Domingo XXIII del Tiempo Ordinario
10 de septiembre de 2006
Plegarias ANTÍFONA DE ENTRADA Sal 118, 137, 124 Señor tu eres justo, tus mandamientos son rectos. Trata con misericordia a tu siervo ACTO PENITENCIAL El Señor Jesús, a quien esperamos, nos invita siempre a la paz y a la reconciliación y a sanar a los enfermos y a hacer oír a los sordos. Usando su misma generosidad nosotros nos reconocemos pecadores. Señor, Tú que quieres salvarnos, Señor ten piedad Señor ten piedad Señor, Tú que nos envías a tu Espíritu para que actuemos en paz y con amor, Cristo ten piedad. Señor, Tú que vienes al mundo a hacerlo más justo y solidario, Señor ten piedad. ORACIÓN COLECTA Padre y Señor Nuestro que nos has redimido y adoptado como hijos mira con bondad a los que tanto amas; y haz que cuantos creemos en Cristo tu Hijo, alcancemos la libertad verdadera y la herencia eterna.
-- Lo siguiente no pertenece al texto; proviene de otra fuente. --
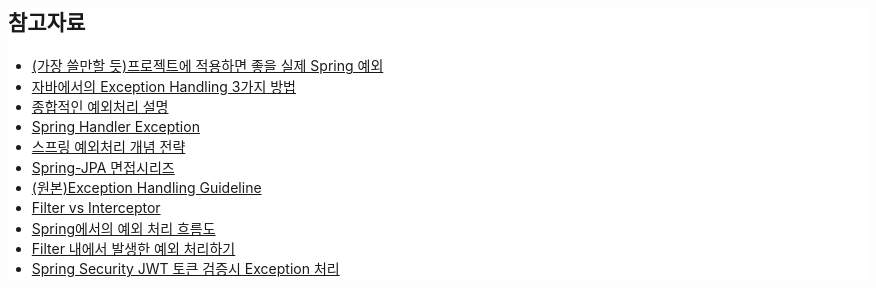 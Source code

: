 ## 참고자료

- <a href='https://cheese10yun.github.io/spring-guide-exception/#null' target='_blank'>(가장 쓸만할 듯)프로젝트에 적용하면 좋을 실제 Spring 예외</a>
- <a href='https://www.nextree.co.kr/p3239/' target='_blank'>자바에서의 Exception Handling 3가지 방법</a>
- <a href='https://catsbi.oopy.io/92cfa202-b357-4d47-8de2-b9b3968dfb2e' target='_blank'>종합적인 예외처리 설명</a>
- <a href='https://jaehun2841.github.io/2018/08/30/2018-08-25-spring-mvc-handle-exception/#ResponseStatusExceptionResolver' target='_blank'>Spring Handler Exception</a>
- <a href='https://github.com/binghe819/TIL/blob/master/Spring/%EA%B8%B0%ED%83%80/%EC%8A%A4%ED%94%84%EB%A7%81%20%EC%98%88%EC%99%B8%EC%B2%98%EB%A6%AC%20%EA%B0%9C%EB%85%90%20%EB%B0%8F%20%EC%A0%84%EB%9E%B5.md' target='_blank'>스프링 예외처리 개념 전략</a>
- <a href='https://velog.io/@backtony/면접-시리즈2-Spring-JPA' target='_blank'>Spring-JPA 면접시리즈</a>
- <a href='https://terasolunaorg.github.io/guideline/5.3.0.RELEASE/en/ArchitectureInDetail/WebApplicationDetail/ExceptionHandling.html#exception-handling-basic-flow-label' target='_blank'>(원본)Exception Handling Guideline</a>
- <a href='https://steady-coding.tistory.com/601' target='_blank'>Filter vs Interceptor</a>
- <a href='https://velog.io/@wonizizi99/SpringSpring%EC%9D%98-%EC%98%88%EC%99%B8-%EC%B2%98%EB%A6%AC-%ED%9D%90%EB%A6%84' target='_blank'>Spring에서의 예외 처리 흐름도</a>
- <a href='https://jhkimmm.tistory.com/29' target='_blank'>Filter 내에서 발생한 예외 처리하기</a>
- <a href='https://beemiel.tistory.com/11' target='_blank'>Spring Security JWT 토큰 검증시 Exception 처리</a>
Por Nuestro Señor Jesucristo ORACIÓN SOBRE LAS OFRENDAS Te presentamos, Señor, este pan y vino, que Tú antes nos ha dado. Y junto al pan y el vino te ofrecemos también nuestros deseos de paz y justicia para todos. Concédenos Señor que esta Eucaristía nos haga más felices, como tu Hijo Jesús hizo a los discípulos que asistieron a sus portentos, a sus milagros, para bien de los hermanos más enfermos y pobres, y que esa felicidad presente nos lleve a la vida que nunca acaba. Por Jesucristo Nuestro Señor PLEGARIA EUCARÍSTICA El Señor esté con vosotros Levantemos el corazón Demos gracias al Señor nuestro Dios
Padre Nuestro, eres digno de toda alabanza. Cuando miramos el mundo y su historia Descubrimos tu presencia y tu Espíritu. Tú eres, Dios Padre, el gran Pastor del universo has trazado el sendero de los astros; luces inmensas que caminan por los espacios formando el incontable rebaño de las estrellas. Tú eres quien abre la puerta del aprisco de los vientos, que, unas veces, se desatan huracanados y, otras, acarician los trigos suavemente.
Tuyas son las estaciones que obedecen tu llamada, Como ovejas que aman a su Pastor. Eres digno de bendición por la esperanza que nos comunicas cada primavera, cada verano, todos los otoños. Y también los prados, los ríos, los insectos, los pájaros, las flores, los cereales, las hortalizas nos sugieren que el duro invierno de la vida puede llegar a ser vencido.
La misma fuerza de liberación que alimentas en cada uno de nosotros, y en todos los pueblos, es un poema de amor que te ofrecemos, Padre de todos los hombres y mujeres, con este canto de alabanza SANTO, SANTO, SANTO
ANTÍFONA DE COMUNIÓN Te vamos a recibir, Señor, con emoción y esperanza. Qué el fruto del altar haga más fructífera nuestra vida. ORACIÓN DESPUÉS DE LA COMUNIÓN Que tu presencia indeleble en este sacramento nos haga mejorar en el cuerpo y en el espíritu, sepamos ser ofrenda permanente para la salvación de nuestros hermanos y testigos de tu generosidad sin límites.